*RECORDS TO PROCESS*
○ ○ ○ ○ ○

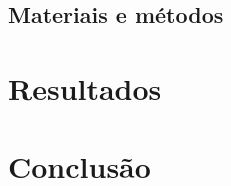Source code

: \documentclass[
	12pt,	
	a4paper,			
	english,			
	french,				
	spanish,			
	brazil,
	oneside,
	sumario=tradicional
	]{abntex2}
\begin{document}
\section{Materiais e métodos}

\chapter{Resultados}

\chapter{Conclusão}


    





\end{document}
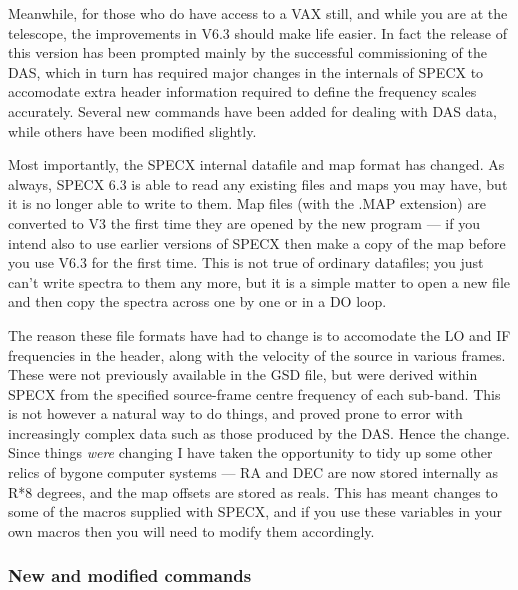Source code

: \documentclass[twoside,11pt]{article}
\renewcommand{\_}{\texttt{\symbol{95}}}
\begin{document}
Meanwhile, for those who do have access to a VAX still, and while
you are at the telescope, the improvements in V6.3 should make life
easier. In fact the release of this version has been prompted mainly
by the successful commissioning of the DAS, which in turn has required
major changes in the internals of SPECX to accomodate extra header
information required to define the frequency scales accurately.
Several new commands have been added for dealing with DAS data, while
others have been modified slightly.

Most importantly, the SPECX internal datafile and map format has changed.
As always, SPECX 6.3 is able to read any existing files and maps you may have,
but it is no longer able to write to them. Map files (with the .MAP 
extension) are converted to V3 the first time they are opened by the
new program --- if you intend also to use earlier versions of SPECX then
make a copy of the map before you use V6.3 for the first time. This is
not true of ordinary datafiles; you just can't write spectra to them 
any more, but it is a simple matter to open a new file and then copy the
spectra across one by one or in a DO loop.


The reason these file formats have had to change is to accomodate the
LO and IF frequencies in the header, along with the velocity of the
source in various frames. These were not previously available in the
GSD file, but were derived within SPECX from the specified source-frame
centre frequency of each sub-band. This is not however a natural way to
do things, and proved prone to error with increasingly complex data
such as those produced by the DAS. Hence the change. Since things \emph{were}
changing I have taken the opportunity to tidy up some other relics of
bygone computer systems --- RA and DEC are now stored internally as R*8
degrees, and the map offsets are stored as reals. This has meant
changes to some of the macros supplied with SPECX, and if you use these
variables in your own macros then you will need to modify them
accordingly.

\subsubsection{New and modified commands}
\end{document}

○ ○ ○ ○ ○

Copy the data verbatim, skipping any image it holds.

Source code

: \documentclass[
	12pt,	
	a4paper,			
	english,			
	french,				
	spanish,			
	brazil,
	oneside,
	sumario=tradicional
	]{abntex2}
\begin{document}
\section{Materiais e métodos}

\chapter{Resultados}

\chapter{Conclusão}


    





\end{document}
Source code

: \documentclass[twoside,11pt]{article}
\renewcommand{\_}{\texttt{\symbol{95}}}
\begin{document}
Meanwhile, for those who do have access to a VAX still, and while
you are at the telescope, the improvements in V6.3 should make life
easier. In fact the release of this version has been prompted mainly
by the successful commissioning of the DAS, which in turn has required
major changes in the internals of SPECX to accomodate extra header
information required to define the frequency scales accurately.
Several new commands have been added for dealing with DAS data, while
others have been modified slightly.

Most importantly, the SPECX internal datafile and map format has changed.
As always, SPECX 6.3 is able to read any existing files and maps you may have,
but it is no longer able to write to them. Map files (with the .MAP 
extension) are converted to V3 the first time they are opened by the
new program --- if you intend also to use earlier versions of SPECX then
make a copy of the map before you use V6.3 for the first time. This is
not true of ordinary datafiles; you just can't write spectra to them 
any more, but it is a simple matter to open a new file and then copy the
spectra across one by one or in a DO loop.


The reason these file formats have had to change is to accomodate the
LO and IF frequencies in the header, along with the velocity of the
source in various frames. These were not previously available in the
GSD file, but were derived within SPECX from the specified source-frame
centre frequency of each sub-band. This is not however a natural way to
do things, and proved prone to error with increasingly complex data
such as those produced by the DAS. Hence the change. Since things \emph{were}
changing I have taken the opportunity to tidy up some other relics of
bygone computer systems --- RA and DEC are now stored internally as R*8
degrees, and the map offsets are stored as reals. This has meant
changes to some of the macros supplied with SPECX, and if you use these
variables in your own macros then you will need to modify them
accordingly.

\subsubsection{New and modified commands}
\end{document}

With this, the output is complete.